With the nation in mourning, Fillmore didn’t see fit to supply a national address beyond the most formal and technical acknowledgement of his accession to the Big Chair. His first direct address to the States at large wouldn’t come until December, five months after Taylor died.
The speech itself has an extremely powerful opening and I should like to present it here without my own insertions:
Nations, like individuals in a state of nature, are equal and independent, possessing certain rights and owing certain duties to each other, arising from their necessary and unavoidable relations; which rights and duties there is no common human authority to protect and enforce. Still, they are rights and duties, binding in morals, in conscience, and in honor, although there is no tribunal to which an injured party can appeal but the disinterested judgment of mankind, and ultimately the arbitrament of the sword.

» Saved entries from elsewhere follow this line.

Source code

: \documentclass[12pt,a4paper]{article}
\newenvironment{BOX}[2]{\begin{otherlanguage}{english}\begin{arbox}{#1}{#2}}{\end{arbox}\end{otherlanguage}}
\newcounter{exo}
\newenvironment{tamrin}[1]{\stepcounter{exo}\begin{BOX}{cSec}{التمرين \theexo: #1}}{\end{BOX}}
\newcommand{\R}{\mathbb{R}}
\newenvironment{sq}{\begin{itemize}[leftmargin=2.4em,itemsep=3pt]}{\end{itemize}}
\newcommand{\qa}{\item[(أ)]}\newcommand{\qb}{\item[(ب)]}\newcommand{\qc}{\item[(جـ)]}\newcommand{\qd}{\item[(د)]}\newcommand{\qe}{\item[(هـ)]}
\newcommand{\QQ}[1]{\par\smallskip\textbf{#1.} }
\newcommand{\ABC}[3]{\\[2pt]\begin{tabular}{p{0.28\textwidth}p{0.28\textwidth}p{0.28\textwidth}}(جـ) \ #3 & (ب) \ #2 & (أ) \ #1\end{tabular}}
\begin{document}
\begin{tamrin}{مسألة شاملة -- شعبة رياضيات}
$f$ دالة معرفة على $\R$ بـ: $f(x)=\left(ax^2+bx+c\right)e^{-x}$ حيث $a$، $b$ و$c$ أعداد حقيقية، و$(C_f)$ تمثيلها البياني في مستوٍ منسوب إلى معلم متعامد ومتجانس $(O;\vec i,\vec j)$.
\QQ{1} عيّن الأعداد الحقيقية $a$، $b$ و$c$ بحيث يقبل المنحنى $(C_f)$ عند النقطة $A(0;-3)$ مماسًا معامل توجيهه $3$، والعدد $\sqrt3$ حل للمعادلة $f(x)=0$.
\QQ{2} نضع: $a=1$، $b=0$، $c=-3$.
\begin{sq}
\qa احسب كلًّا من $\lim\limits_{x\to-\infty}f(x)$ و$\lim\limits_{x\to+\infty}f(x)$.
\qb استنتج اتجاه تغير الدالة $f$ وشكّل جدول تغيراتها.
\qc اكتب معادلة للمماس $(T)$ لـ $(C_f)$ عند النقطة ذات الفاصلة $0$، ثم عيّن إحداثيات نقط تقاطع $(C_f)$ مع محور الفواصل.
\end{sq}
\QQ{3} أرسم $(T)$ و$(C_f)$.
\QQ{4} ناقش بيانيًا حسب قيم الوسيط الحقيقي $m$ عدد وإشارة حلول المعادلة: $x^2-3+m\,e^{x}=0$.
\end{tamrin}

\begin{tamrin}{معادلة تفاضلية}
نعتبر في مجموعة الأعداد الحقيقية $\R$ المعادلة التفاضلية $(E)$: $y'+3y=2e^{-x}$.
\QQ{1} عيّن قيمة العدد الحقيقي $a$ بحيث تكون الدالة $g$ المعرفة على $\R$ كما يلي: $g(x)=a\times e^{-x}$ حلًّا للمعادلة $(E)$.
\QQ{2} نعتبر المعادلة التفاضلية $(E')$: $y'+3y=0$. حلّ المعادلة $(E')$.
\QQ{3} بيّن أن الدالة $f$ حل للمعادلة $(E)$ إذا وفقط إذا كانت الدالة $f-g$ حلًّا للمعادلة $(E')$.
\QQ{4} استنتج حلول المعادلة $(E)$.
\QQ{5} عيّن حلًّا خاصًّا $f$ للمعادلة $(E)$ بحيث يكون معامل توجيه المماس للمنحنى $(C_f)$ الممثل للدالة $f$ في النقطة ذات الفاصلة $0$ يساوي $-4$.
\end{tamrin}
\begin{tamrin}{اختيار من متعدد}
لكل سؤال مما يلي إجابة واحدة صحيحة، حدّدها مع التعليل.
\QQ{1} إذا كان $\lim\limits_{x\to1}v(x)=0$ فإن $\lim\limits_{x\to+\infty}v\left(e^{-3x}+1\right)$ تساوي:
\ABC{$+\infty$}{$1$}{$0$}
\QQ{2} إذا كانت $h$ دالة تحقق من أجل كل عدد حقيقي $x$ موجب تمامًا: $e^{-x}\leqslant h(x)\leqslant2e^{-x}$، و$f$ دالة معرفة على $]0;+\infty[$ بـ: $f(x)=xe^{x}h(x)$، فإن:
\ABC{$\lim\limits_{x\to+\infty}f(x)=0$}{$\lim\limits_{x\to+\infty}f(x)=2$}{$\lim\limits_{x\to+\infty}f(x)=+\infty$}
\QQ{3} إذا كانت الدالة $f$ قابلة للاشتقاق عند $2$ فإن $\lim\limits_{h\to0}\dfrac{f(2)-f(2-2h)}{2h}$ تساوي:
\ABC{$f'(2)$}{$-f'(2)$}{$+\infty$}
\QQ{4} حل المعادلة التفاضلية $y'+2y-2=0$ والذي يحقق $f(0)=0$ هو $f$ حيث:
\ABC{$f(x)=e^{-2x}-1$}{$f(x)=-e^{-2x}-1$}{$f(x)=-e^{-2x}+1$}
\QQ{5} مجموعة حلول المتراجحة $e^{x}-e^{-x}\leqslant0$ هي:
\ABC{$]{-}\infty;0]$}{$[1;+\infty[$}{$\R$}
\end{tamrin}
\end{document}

Among the acknowledged rights of nations is that which each possesses of establishing that form of government which it may deem most conducive to the happiness and prosperity of its own citizens, of changing that form as circumstances may require, and of managing its internal affairs according to its own will. The people of the United States claim this right for themselves, and they readily concede it to others.
The paragraphs immediately preceding and succeeding this are just as good.
The rest of Fillmore’s remarks are basically a State of the Union address with much technical summarization of goings-on in other countries, and America’s commercial connections thereto. Plans were already underway (or at least in discussion) for a cargo lane across the narrowest points of Southern Mexico, lanes that would ultimately be satisfied by the construction of the Panama Canal more than sixty years later.
But the biggest issue to receive his attention was the Compromise of 1850; since Van Buren, slavery had garnered the attention of executive politics and was only gaining steam. The Compromise was a total of five bills that tried to give equal victories to both pro-slavery and pro-abolitionist powers in Congress, a position that was ultimately untenable in the same body forever; after the Mexican-American War, territories out west wanted statehood, and they sought admission as free states. They needed Senate approval for this, and the South wouldn’t go along with it because then they’d be outnumbered in Congress.
As Compromise, California was allowed in, while Utah and New Mexico were admitted as territories, borders were more clearly defined with Texas, slavery was abolished in D.C., and a stronger Fugitive Slave Act went into effect. Fillmore presided over this, probably knowing that it wouldn’t resolve the issue, and that both sides would keep pushing for what they wanted.
He wouldn’t be the last president to deal with the issue.